That, in case you are not aware, is wildly fucked up. I thought I was playing pretty fast and loose with Steve’s characterization when I turned him into an extremely polite serial killer but as it turns out, I clearly just wasn’t setting the bar high enough, because that’s somehow even more fucked up than being an undercover child soldier with a small sadistic streak. 

Hm, and now I feel I should have been more creative there...

The second, and even more horrifying option, is that this older Steve Rogers has been in this world the whole time, watching as things unfolded just as we’ve seen over the past decade, taking ‘the slow way’ through time. 

Side Note 5: I do kind of understand why you would do it this way, because that’s really cool and shocking when you say that! Until you think about it for longer than three seconds and suddenly you realize…

Everything that has happened here, every tragedy and downfall these people experienced, happened because Steve Rogers lived his happily ever after with his beautiful wife and did absolutely nothing to stop it. He got to fuck Peggy Carter and watched as his wife built an empire of intelligence networks, knowing that her efforts were completely in vain because her agency was rotten to the core and he never told her.

Every horrifying act committed by HYDRA under the guise of SHIELD was permitted through Steve Rogers’ negligence. And that’s just the wider big-picture worldview, large and shocking, but not personal. 

What about the people that Steve claims to actually care about? 

This means that Steve lived his whole life in contentment with his wife and children while his best friend was physically and psychologically tortured for over seventy years and just...let that go. 

He allowed one friend to murder another in the nineties, when the Winter Soldier was sent after Howard and Maria Stark. Then their child was being advised by a greedy self-interested warmonger who paid terrorists to drag him off to be tortured and slaughtered, and Steve did nothing about that, either. 

Bruce Banner was exploited, experimented on, and made into a monster against his will in the failed pursuit of recreating what was done to Steve, resulting in billions of dollars in damage and dozens or even hundreds of lives lost, and Steve allowed that to happen, too. 

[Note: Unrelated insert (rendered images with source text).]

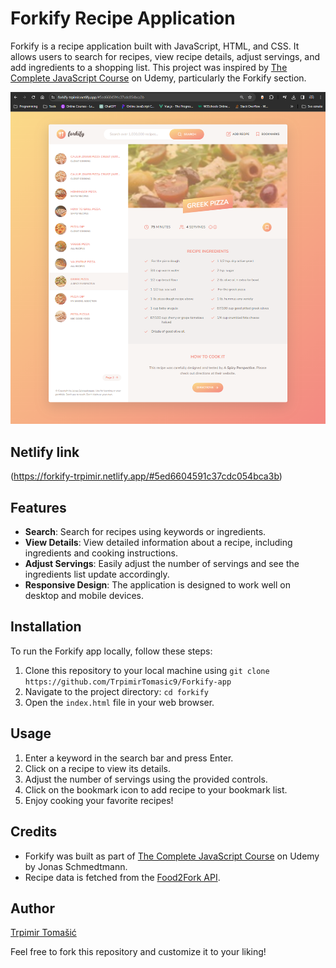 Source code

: # Forkify Recipe Application

Forkify is a recipe application built with JavaScript, HTML, and CSS. It allows users to search for recipes, view recipe details, adjust servings, and add ingredients to a shopping list. This project was inspired by [The Complete JavaScript Course](https://www.udemy.com/course/the-complete-javascript-course/) on Udemy, particularly the Forkify section.

![Forkify Screenshot](screenshot.png)

## Netlify link

(https://forkify-trpimir.netlify.app/#5ed6604591c37cdc054bca3b)

## Features

- **Search**: Search for recipes using keywords or ingredients.
- **View Details**: View detailed information about a recipe, including ingredients and cooking instructions.
- **Adjust Servings**: Easily adjust the number of servings and see the ingredients list update accordingly.
- **Responsive Design**: The application is designed to work well on desktop and mobile devices.

## Installation

To run the Forkify app locally, follow these steps:

1. Clone this repository to your local machine using `git clone https://github.com/TrpimirTomasic9/Forkify-app`
2. Navigate to the project directory: `cd forkify`
3. Open the `index.html` file in your web browser.

## Usage

1. Enter a keyword in the search bar and press Enter.
2. Click on a recipe to view its details.
3. Adjust the number of servings using the provided controls.
4. Click on the bookmark icon to add recipe to your bookmark list.
5. Enjoy cooking your favorite recipes!

## Credits

- Forkify was built as part of [The Complete JavaScript Course](https://www.udemy.com/course/the-complete-javascript-course/) on Udemy by Jonas Schmedtmann.
- Recipe data is fetched from the [Food2Fork API](https://forkify-api.herokuapp.com/api/v2/recipes/).

## Author

[Trpimir Tomašić](https://github.com/TrpimirTomasic9)

Feel free to fork this repository and customize it to your liking!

Like Bucky Barnes, Natasha Romanov was physically and psychologically tortured for others to use her as a living weapon - except that this was probably happening to her since early childhood, and a man her future self loved and trusted implicitly did nothing to save her from this upbringing. 

The Maximoff twins are shown to have not wealthy but loving parents who are murdered in front of them and they both endure days of laying in the rubble of their ruined apartment, wondering if the bomb in their living room would go off and kill them. Later, they are taken in by HYDRA, experimented on, and recruited as child soldiers to the cause when they show signs of having supernatural powers. They start a series of events that result in the destruction of a major city and the loss of what is probably thousands of lives. Pietro is murdered while trying to help the Avengers to stop this, and Wanda suffers the loss of the very last living person she loved. None of these things seem to have bothered Future Steve. 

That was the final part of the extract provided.